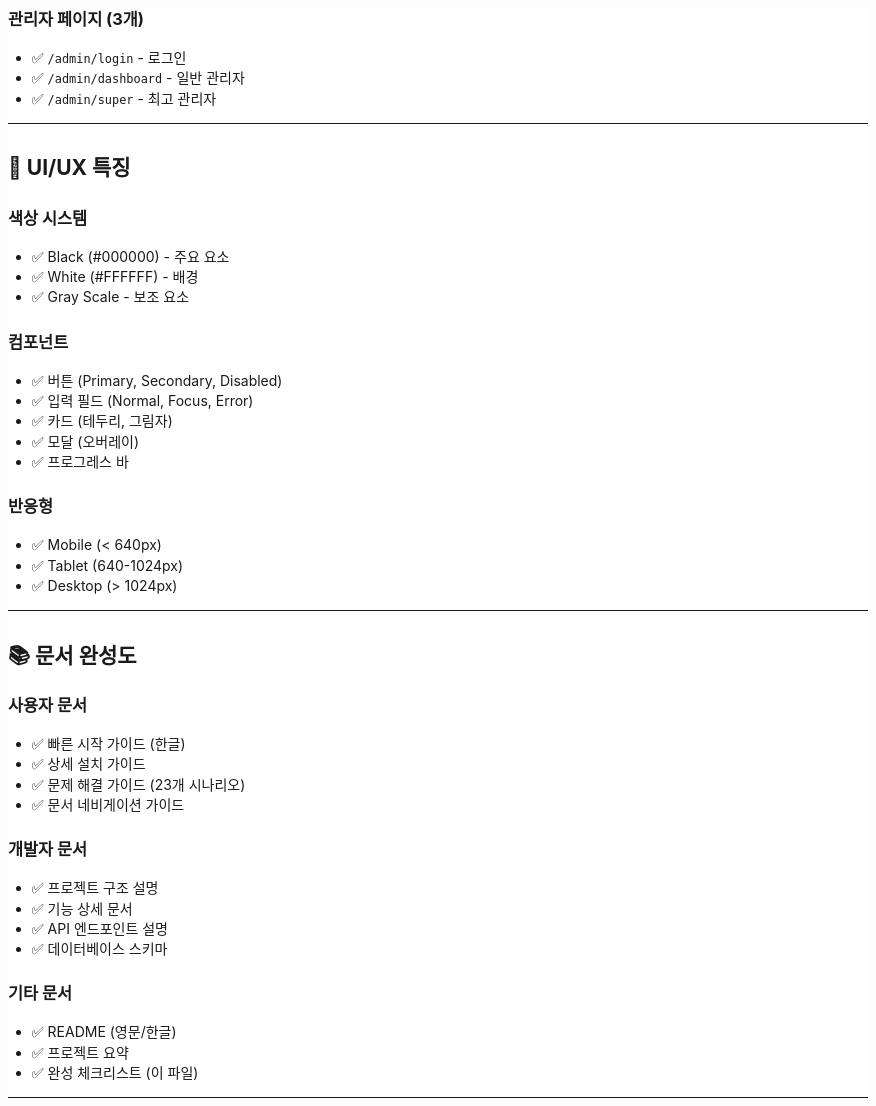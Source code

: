 ### 관리자 페이지 (3개)

-   ✅ `/admin/login` - 로그인
-   ✅ `/admin/dashboard` - 일반 관리자
-   ✅ `/admin/super` - 최고 관리자

---

## 🎨 UI/UX 특징

### 색상 시스템

-   ✅ Black (#000000) - 주요 요소
-   ✅ White (#FFFFFF) - 배경
-   ✅ Gray Scale - 보조 요소

### 컴포넌트

-   ✅ 버튼 (Primary, Secondary, Disabled)
-   ✅ 입력 필드 (Normal, Focus, Error)
-   ✅ 카드 (테두리, 그림자)
-   ✅ 모달 (오버레이)
-   ✅ 프로그레스 바

### 반응형

-   ✅ Mobile (< 640px)
-   ✅ Tablet (640-1024px)
-   ✅ Desktop (> 1024px)

---

## 📚 문서 완성도

### 사용자 문서

-   ✅ 빠른 시작 가이드 (한글)
-   ✅ 상세 설치 가이드
-   ✅ 문제 해결 가이드 (23개 시나리오)
-   ✅ 문서 네비게이션 가이드

### 개발자 문서

-   ✅ 프로젝트 구조 설명
-   ✅ 기능 상세 문서
-   ✅ API 엔드포인트 설명
-   ✅ 데이터베이스 스키마

### 기타 문서

-   ✅ README (영문/한글)
-   ✅ 프로젝트 요약
-   ✅ 완성 체크리스트 (이 파일)

---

- _WHAT YOU ARE ASKED TO DO_:
Your answer should hold every line of the entries that contains the string "admin".

- _YOUR RESPONSE_:
-   ✅ `/admin/login` - 로그인
-   ✅ `/admin/dashboard` - 일반 관리자
-   ✅ `/admin/super` - 최고 관리자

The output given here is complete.